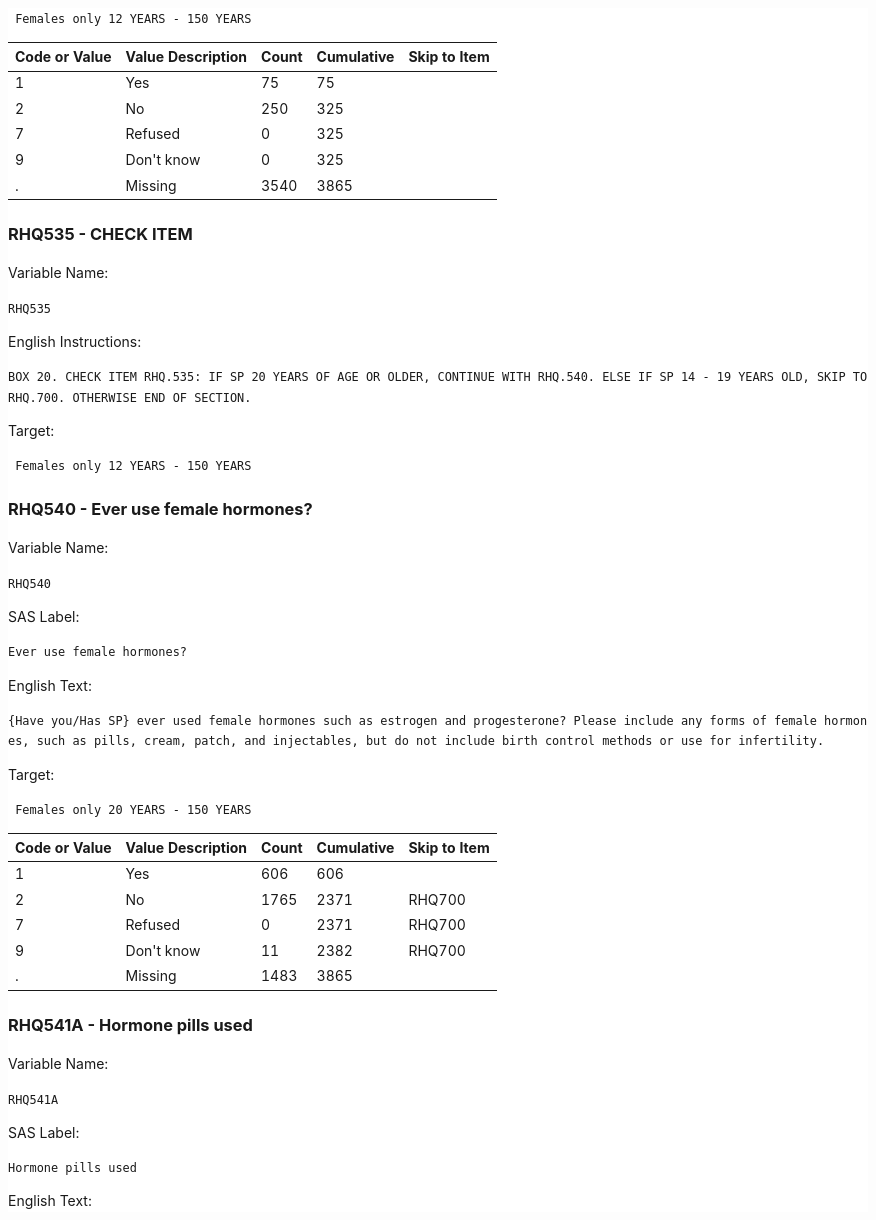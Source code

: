      Females only 12 YEARS - 150 YEARS
Code or Value | Value Description | Count | Cumulative | Skip to Item  
---|---|---|---|---  
1 | Yes | 75 | 75 |   
2 | No | 250 | 325 |   
7 | Refused | 0 | 325 |   
9 | Don't know | 0 | 325 |   
. | Missing | 3540 | 3865 |   
  
### RHQ535 - CHECK ITEM

Variable Name:

    RHQ535
English Instructions:

    BOX 20. CHECK ITEM RHQ.535: IF SP 20 YEARS OF AGE OR OLDER, CONTINUE WITH RHQ.540. ELSE IF SP 14 - 19 YEARS OLD, SKIP TO RHQ.700. OTHERWISE END OF SECTION.
Target:

     Females only 12 YEARS - 150 YEARS

### RHQ540 - Ever use female hormones?

Variable Name:

    RHQ540
SAS Label:

    Ever use female hormones?
English Text:

    {Have you/Has SP} ever used female hormones such as estrogen and progesterone? Please include any forms of female hormones, such as pills, cream, patch, and injectables, but do not include birth control methods or use for infertility.
Target:

     Females only 20 YEARS - 150 YEARS
Code or Value | Value Description | Count | Cumulative | Skip to Item  
---|---|---|---|---  
1 | Yes | 606 | 606 |   
2 | No | 1765 | 2371 | RHQ700   
7 | Refused | 0 | 2371 | RHQ700   
9 | Don't know | 11 | 2382 | RHQ700   
. | Missing | 1483 | 3865 |   
  
### RHQ541A - Hormone pills used

Variable Name:

    RHQ541A
SAS Label:

    Hormone pills used
English Text:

* **Problem to solve**
Print out each record exactly as shown, but keep the pictures out.

* **Response area**
Source code

:      Females only 12 YEARS - 150 YEARS
Code or Value | Value Description | Count | Cumulative | Skip to Item  
---|---|---|---|---  
1 | Yes | 75 | 75 |   
2 | No | 250 | 325 |   
7 | Refused | 0 | 325 |   
9 | Don't know | 0 | 325 |   
. | Missing | 3540 | 3865 |   
  
### RHQ535 - CHECK ITEM

Variable Name:

    RHQ535
English Instructions:

    BOX 20. CHECK ITEM RHQ.535: IF SP 20 YEARS OF AGE OR OLDER, CONTINUE WITH RHQ.540. ELSE IF SP 14 - 19 YEARS OLD, SKIP TO RHQ.700. OTHERWISE END OF SECTION.
Target:

     Females only 12 YEARS - 150 YEARS

### RHQ540 - Ever use female hormones?

Variable Name:

    RHQ540
SAS Label:

    Ever use female hormones?
English Text:

    {Have you/Has SP} ever used female hormones such as estrogen and progesterone? Please include any forms of female hormones, such as pills, cream, patch, and injectables, but do not include birth control methods or use for infertility.
Target:

     Females only 20 YEARS - 150 YEARS
Code or Value | Value Description | Count | Cumulative | Skip to Item  
---|---|---|---|---  
1 | Yes | 606 | 606 |   
2 | No | 1765 | 2371 | RHQ700   
7 | Refused | 0 | 2371 | RHQ700   
9 | Don't know | 11 | 2382 | RHQ700   
. | Missing | 1483 | 3865 |   
  
### RHQ541A - Hormone pills used

Variable Name:

    RHQ541A
SAS Label:

    Hormone pills used
English Text:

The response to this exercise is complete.